Tuesday, April 6, 2010

Vegan Soy cake with matcha green tea frosting





We love to travel a lot. Last year we went to Japan and I was fascinated towards the soy doughnuts. They are not as sweet and soft as the regular doughnuts you find in America. I wondered if you can find soy doughnut, why not soy cake. So I became adventorous in creating this soy cake recipe. There is a saying" Try and Try till you succeed". Be persistent till you succeed.

With lots of trial and error, I was able to create a delicious moist, mouth watering soy cake good for any occasions and can be served with tea or coffee or just plain.

Matcha refers to finely-milled green tea. The cultural activity called the Japanese tea ceremony centers on the preparation, serving, and drinking of matcha. Now it is available at online stores and more.

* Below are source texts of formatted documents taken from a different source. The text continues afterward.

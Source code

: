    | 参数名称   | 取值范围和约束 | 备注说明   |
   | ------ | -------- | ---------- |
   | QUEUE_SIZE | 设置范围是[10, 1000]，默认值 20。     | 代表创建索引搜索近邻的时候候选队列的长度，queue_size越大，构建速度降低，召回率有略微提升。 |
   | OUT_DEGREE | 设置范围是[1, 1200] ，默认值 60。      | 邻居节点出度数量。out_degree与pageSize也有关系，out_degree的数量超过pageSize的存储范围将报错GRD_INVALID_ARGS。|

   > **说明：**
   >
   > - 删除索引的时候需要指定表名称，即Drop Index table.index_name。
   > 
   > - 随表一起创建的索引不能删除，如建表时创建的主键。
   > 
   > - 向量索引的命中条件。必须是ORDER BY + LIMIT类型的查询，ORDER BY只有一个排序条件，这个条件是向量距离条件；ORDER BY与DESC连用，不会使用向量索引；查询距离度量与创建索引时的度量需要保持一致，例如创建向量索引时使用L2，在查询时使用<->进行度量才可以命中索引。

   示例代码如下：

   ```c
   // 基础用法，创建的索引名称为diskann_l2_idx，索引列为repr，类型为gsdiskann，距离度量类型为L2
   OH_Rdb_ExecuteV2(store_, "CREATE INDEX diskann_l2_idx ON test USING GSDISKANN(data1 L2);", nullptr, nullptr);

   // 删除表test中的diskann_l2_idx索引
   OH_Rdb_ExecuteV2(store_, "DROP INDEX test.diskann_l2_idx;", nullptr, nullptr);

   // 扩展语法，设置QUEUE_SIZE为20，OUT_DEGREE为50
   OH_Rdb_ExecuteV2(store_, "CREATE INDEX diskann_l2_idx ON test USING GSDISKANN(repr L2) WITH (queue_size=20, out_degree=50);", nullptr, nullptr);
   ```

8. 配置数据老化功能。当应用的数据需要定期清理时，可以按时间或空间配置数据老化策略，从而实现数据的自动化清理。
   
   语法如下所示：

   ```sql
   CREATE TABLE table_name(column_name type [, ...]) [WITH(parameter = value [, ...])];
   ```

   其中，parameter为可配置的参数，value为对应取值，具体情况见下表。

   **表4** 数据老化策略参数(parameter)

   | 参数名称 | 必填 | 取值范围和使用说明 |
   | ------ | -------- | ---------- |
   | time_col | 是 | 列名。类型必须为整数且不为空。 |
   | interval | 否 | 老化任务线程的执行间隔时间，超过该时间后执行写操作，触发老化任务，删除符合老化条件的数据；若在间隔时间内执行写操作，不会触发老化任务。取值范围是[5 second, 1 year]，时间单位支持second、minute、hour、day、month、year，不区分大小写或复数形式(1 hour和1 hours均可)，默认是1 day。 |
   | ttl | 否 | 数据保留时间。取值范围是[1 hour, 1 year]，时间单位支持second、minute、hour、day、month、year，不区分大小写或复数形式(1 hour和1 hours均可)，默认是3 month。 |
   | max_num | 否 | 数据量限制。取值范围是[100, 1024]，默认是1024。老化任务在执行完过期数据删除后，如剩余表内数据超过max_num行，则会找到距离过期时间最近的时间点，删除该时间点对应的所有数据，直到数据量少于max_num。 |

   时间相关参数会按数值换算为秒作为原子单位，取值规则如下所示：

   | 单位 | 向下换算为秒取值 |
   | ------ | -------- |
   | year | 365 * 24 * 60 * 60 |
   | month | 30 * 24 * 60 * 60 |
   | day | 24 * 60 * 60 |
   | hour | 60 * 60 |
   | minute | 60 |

1 cup multi-purpose flour(maida)
1/2 cup fermented soy flour(available at Asian market)
1/2 Cup Sugar or sugar substitute
2 Tsp. Baking Soda
1/4 Tsp. Salt
1/2 Tsp nutmeg
1/4 tsp cinnamon powder
3/4 Cup Soy Milk(plain)
1/3 Cup Vegetable Oil

Green tea frosting
1 cup sugar
4-5 tblsp drops of water
3 gms of matcha green tea(powdered)


Preheat oven to 350 degrees & grease a baking pan of your choice.I preferred round.
In a bowl, combine the flour, sugar, baking soda, salt, cinnamon and nutmeg. Mix thoroughly and create a deep impression in the center.
Place the milk, oil, in the well and mix gently till the mixture blend together.
Pour into prepared baking pan and top with green tea frosting. Bake for 30-35 minutes


Frosting:

Heat the sugar on a low flame. Slowly add water and then add green tea. Mix all the concoction together till it forms a thick consistency and top
the soy cake with green tea frosting.